I would probably go again to a strip club only if I went with a group of friends just to hangout, have fun, and watch some boobies. I think I would feel wierd and desperate if I went alone.


----------



## Steven G. (May 18, 2006)

bah I don't think it's wierd and desperate at all. I think masterbiting to magazines and webcam girls is wierd and desperate, I never understood that. I mean atleast strippers are live in your face action. XD


----------



## Your Lover Scrub Ducky (Jul 26, 2004)

nuh-ting


----------



## PGVan (May 22, 2004)

I've been to a few, but only with colleagues on company trips. It's the only times I've ever seen a naked woman live. I don't know where you are, but I've never seen a stripper go around and talk to anybody on the floor. 

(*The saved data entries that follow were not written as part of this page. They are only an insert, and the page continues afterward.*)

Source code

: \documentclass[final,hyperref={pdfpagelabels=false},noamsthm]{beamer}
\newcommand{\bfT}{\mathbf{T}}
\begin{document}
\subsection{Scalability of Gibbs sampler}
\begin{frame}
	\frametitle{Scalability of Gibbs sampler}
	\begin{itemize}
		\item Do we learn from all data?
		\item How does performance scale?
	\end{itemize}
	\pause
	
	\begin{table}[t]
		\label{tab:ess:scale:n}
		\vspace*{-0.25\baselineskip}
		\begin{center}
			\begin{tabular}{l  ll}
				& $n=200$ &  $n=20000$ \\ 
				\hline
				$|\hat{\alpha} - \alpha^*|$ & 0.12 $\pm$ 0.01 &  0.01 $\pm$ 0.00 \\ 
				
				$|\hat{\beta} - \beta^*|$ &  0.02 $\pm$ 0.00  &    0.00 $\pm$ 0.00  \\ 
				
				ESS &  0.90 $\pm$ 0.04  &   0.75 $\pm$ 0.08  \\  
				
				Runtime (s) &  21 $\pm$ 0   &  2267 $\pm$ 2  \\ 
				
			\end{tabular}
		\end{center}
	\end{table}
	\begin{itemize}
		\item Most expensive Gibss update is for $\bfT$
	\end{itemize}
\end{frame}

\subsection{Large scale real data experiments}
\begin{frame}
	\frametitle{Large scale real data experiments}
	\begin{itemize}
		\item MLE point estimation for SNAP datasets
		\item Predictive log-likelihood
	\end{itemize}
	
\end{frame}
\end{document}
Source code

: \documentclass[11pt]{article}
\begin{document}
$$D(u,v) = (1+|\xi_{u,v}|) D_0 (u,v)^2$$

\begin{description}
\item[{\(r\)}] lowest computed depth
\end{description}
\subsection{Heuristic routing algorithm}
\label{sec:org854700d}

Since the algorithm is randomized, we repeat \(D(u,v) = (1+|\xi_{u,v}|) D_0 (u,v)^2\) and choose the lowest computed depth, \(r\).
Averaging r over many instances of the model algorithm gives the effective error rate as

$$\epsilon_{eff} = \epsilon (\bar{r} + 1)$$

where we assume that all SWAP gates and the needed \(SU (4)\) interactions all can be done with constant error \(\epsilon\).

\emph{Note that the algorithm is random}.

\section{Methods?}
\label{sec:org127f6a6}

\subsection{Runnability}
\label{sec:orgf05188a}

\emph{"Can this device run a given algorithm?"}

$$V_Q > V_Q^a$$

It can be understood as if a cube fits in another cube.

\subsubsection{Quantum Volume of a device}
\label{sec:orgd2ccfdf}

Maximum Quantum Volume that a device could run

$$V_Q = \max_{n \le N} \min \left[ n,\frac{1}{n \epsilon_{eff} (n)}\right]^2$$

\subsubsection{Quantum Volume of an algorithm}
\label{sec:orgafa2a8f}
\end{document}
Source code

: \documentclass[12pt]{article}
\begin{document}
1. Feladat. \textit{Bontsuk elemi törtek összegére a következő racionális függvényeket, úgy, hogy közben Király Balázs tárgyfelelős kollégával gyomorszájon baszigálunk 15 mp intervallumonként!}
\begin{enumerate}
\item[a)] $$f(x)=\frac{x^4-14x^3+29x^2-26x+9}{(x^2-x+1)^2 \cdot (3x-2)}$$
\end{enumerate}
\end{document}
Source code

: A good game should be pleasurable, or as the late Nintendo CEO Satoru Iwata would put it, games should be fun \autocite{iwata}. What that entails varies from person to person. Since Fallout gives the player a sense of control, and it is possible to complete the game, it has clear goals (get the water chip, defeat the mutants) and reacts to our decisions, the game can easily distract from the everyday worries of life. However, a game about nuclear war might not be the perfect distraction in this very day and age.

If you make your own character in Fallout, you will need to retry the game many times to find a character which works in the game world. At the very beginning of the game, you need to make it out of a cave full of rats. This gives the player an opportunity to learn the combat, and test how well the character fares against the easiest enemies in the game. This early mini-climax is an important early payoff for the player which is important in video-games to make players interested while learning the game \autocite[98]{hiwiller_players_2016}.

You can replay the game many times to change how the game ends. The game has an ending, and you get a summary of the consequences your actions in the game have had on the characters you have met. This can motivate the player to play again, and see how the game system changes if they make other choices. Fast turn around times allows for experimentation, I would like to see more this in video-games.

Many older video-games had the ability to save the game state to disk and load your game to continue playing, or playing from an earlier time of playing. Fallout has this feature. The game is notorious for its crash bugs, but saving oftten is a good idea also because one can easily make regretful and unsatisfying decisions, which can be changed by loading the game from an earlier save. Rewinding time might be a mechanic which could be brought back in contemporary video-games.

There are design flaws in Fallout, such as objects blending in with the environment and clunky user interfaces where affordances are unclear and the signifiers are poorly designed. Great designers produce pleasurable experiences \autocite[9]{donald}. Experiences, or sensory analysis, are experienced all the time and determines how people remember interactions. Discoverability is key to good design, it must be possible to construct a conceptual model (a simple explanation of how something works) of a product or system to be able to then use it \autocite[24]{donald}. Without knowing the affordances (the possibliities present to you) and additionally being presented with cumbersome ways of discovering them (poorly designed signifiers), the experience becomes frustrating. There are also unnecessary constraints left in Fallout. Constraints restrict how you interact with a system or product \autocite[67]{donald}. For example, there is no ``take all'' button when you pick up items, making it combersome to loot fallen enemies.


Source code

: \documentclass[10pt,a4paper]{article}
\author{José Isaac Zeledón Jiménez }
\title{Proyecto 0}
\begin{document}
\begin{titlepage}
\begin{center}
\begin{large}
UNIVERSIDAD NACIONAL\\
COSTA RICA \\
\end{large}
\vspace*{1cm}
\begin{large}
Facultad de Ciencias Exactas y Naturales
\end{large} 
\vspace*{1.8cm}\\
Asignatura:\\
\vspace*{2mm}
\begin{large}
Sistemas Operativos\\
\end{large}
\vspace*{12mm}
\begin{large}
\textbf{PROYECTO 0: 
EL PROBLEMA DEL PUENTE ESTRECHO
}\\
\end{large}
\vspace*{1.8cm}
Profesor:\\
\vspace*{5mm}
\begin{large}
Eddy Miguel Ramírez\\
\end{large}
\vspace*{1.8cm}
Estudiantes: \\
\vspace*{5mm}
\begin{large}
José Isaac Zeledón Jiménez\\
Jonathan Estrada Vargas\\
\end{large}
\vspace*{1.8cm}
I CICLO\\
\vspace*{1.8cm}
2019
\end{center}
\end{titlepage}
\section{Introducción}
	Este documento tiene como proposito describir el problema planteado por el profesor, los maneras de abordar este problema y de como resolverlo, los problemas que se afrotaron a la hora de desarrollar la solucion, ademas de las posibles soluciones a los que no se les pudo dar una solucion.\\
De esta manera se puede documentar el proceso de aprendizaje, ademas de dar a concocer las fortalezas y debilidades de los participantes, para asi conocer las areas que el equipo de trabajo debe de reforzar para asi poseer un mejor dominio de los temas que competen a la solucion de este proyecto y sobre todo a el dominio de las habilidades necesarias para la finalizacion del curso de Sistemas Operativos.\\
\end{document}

As for lap dances, I've never had one. Not only will I not fork out the money, I'd be afraid of "finishing" right then and there.


----------



## Failure (Feb 4, 2007)

I did all the time back when with army buddies. Not really any more.


----------



## Noca (Jun 24, 2005)

Never went to one, most likely never will.


----------



## njodis (Nov 8, 2006)

Honestly doesn't appeal to me at all. Never been, but I imagine it as a dirty *** place with even dirtier people. Not the kind of place I'd want to be. Besides, I'd be tense as hell in a place like that.


----------



## aviator99 (Nov 23, 2006)

When I was in college last year, at my dorm, about 10pm I was walking outside to get some food across the street at our universities food court. While walking out, 4 guys (I knew 3 of them whom were pilots such as myself - the 4th I didnt know) recognized me and were like 'Hey man! Come to the strip club with us man we're leaving right now, you wanna come?'. 

I would have gone (definitely  ), but the guy who asked me appeared to be the one that was driving (had car keys in his hand) and I smelled alcohol from his breath. 

'No thanks man I need to study'.

They were kind of dissapointed because they were trying to rowdy up some more guys to come along. But, I wont get in a car with a drunk driver.

My tombstone: RIP - Died while enroute to a stripclub desperate for some fun lovin :lol 

Apparently they made it back safe because I saw them the next day, and they did in fact go (and I heard all the details, haha). I wasnt disappointed in my decision to not risk going with someone whom appeared to be the driver and also appeared to have been drinking.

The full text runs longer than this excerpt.